■ **What the task requires**: Pick up at the line with "### t(:querykline)". Write it out exactly, along with each later line through the end of the data, and nothing more.

■ **The data**:

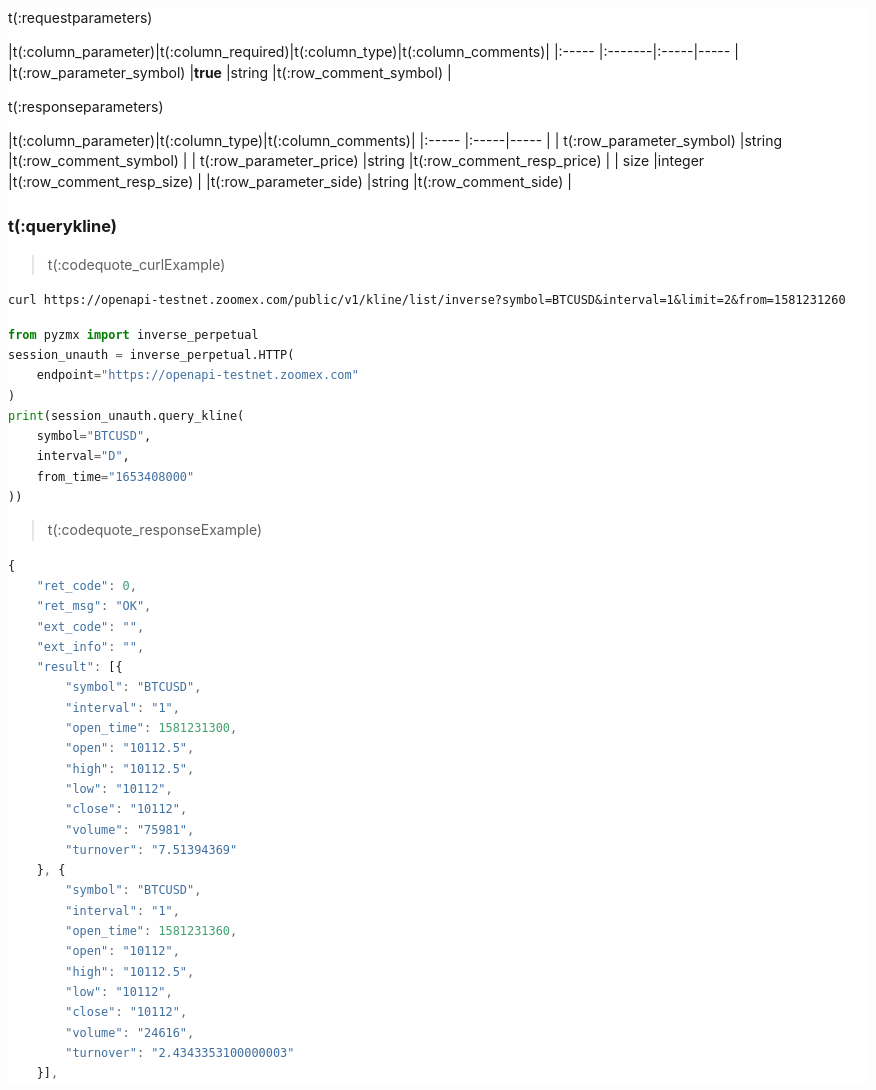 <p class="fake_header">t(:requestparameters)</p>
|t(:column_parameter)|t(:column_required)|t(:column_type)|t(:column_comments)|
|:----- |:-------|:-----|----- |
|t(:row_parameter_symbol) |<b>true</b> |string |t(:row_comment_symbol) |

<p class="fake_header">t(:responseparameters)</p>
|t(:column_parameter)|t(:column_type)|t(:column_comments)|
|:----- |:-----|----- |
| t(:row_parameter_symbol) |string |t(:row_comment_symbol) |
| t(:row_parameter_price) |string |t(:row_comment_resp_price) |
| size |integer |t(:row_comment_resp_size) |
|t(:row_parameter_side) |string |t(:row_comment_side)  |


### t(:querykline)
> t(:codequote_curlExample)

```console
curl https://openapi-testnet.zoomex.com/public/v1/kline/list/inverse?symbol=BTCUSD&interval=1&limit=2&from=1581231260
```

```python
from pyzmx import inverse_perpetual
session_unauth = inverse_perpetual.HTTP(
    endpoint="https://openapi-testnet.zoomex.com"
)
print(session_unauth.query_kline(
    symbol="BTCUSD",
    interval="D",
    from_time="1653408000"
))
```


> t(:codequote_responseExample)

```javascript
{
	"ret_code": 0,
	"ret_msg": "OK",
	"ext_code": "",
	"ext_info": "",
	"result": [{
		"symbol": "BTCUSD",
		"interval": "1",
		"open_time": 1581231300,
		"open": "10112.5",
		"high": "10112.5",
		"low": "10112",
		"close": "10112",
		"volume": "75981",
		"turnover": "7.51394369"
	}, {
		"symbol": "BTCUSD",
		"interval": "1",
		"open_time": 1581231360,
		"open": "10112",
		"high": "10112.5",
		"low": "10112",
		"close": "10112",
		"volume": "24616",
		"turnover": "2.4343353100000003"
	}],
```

■ **Answer section**:
### t(:querykline)
> t(:codequote_curlExample)

```console
curl https://openapi-testnet.zoomex.com/public/v1/kline/list/inverse?symbol=BTCUSD&interval=1&limit=2&from=1581231260
```

```python
from pyzmx import inverse_perpetual
session_unauth = inverse_perpetual.HTTP(
    endpoint="https://openapi-testnet.zoomex.com"
)
print(session_unauth.query_kline(
    symbol="BTCUSD",
    interval="D",
    from_time="1653408000"
))
```


> t(:codequote_responseExample)

```javascript
{
	"ret_code": 0,
	"ret_msg": "OK",
	"ext_code": "",
	"ext_info": "",
	"result": [{
		"symbol": "BTCUSD",
		"interval": "1",
		"open_time": 1581231300,
		"open": "10112.5",
		"high": "10112.5",
		"low": "10112",
		"close": "10112",
		"volume": "75981",
		"turnover": "7.51394369"
	}, {
		"symbol": "BTCUSD",
		"interval": "1",
		"open_time": 1581231360,
		"open": "10112",
		"high": "10112.5",
		"low": "10112",
		"close": "10112",
		"volume": "24616",
		"turnover": "2.4343353100000003"
	}],
```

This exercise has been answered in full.